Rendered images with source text
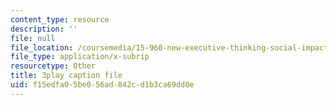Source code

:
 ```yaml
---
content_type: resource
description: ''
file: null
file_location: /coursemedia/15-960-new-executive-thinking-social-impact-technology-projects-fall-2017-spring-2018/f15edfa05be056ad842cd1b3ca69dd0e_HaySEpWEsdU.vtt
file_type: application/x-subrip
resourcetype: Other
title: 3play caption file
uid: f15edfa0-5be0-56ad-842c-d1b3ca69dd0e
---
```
---
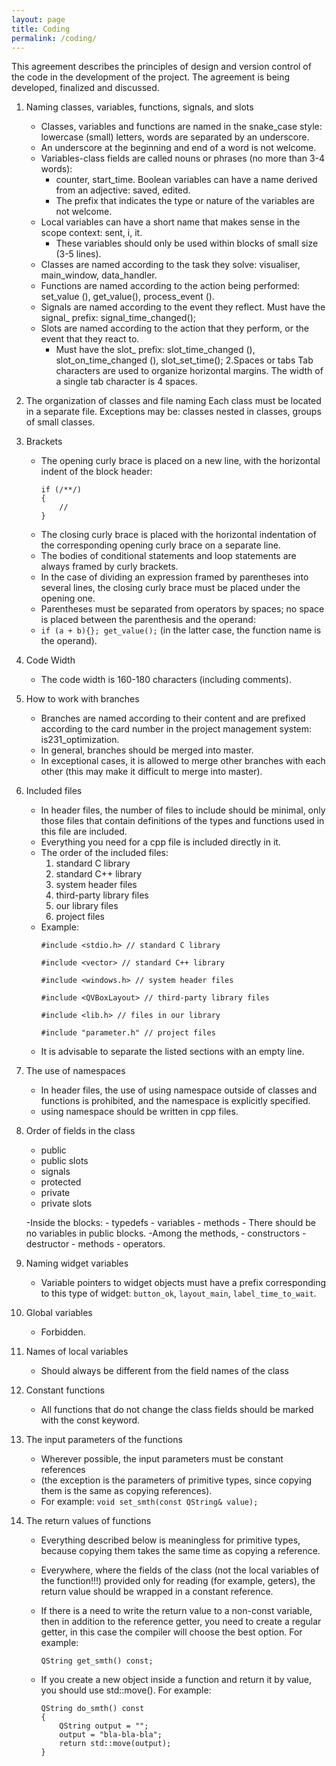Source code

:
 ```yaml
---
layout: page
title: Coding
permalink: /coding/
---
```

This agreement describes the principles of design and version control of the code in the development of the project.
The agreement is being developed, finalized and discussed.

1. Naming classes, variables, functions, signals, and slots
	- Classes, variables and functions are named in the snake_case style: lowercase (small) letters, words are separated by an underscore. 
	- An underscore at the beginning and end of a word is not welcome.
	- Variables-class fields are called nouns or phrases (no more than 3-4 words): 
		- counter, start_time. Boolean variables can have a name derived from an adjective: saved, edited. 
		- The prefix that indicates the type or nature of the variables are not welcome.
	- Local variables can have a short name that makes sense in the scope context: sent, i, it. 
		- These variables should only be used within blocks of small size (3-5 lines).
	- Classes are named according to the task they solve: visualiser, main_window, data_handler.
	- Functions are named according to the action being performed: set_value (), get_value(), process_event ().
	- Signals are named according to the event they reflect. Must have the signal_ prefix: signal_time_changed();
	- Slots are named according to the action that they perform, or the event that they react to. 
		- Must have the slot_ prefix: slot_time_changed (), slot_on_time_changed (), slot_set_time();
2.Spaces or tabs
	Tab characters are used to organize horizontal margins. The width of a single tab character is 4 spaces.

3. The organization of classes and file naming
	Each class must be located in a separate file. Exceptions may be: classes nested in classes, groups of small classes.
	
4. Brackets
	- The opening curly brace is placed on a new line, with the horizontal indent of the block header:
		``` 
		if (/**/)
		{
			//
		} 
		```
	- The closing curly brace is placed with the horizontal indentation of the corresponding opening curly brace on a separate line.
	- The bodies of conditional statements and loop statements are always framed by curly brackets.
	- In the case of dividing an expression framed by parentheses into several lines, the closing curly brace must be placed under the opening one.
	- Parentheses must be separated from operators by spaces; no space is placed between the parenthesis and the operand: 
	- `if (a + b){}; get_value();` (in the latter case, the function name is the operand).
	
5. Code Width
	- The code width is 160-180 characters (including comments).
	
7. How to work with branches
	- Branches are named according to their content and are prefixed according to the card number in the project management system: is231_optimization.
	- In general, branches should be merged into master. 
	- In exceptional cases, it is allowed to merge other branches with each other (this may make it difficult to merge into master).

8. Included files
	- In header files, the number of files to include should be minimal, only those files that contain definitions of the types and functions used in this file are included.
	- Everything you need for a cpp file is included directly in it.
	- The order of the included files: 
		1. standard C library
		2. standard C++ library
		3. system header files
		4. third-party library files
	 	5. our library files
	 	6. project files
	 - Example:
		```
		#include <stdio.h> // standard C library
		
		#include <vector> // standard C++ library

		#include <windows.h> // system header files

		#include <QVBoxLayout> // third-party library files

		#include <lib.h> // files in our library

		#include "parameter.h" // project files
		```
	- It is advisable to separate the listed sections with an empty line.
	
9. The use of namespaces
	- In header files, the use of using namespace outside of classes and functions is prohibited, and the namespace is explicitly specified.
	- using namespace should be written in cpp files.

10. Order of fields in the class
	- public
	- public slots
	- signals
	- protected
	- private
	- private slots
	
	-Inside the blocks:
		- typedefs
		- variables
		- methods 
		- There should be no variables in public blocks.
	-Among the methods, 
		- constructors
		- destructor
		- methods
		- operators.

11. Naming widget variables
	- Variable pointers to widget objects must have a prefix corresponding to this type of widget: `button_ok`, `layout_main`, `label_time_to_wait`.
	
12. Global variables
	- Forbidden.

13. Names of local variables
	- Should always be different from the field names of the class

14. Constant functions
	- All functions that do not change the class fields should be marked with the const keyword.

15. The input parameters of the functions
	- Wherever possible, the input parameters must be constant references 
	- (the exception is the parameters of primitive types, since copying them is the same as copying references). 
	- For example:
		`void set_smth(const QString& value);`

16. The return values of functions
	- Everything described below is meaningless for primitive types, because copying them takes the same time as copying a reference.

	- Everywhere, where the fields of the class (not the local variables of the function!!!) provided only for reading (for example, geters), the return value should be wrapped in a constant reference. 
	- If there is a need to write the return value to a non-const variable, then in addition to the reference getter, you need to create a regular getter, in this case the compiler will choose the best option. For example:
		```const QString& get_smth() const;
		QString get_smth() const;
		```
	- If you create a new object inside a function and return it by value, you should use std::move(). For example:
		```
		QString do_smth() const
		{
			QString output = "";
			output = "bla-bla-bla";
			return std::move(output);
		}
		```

[AIM OF THE EXERCISE]:
Using the entries above, state how many lines contain the string "third"; the number is all that is needed.

[ANSWER BELOW]:
2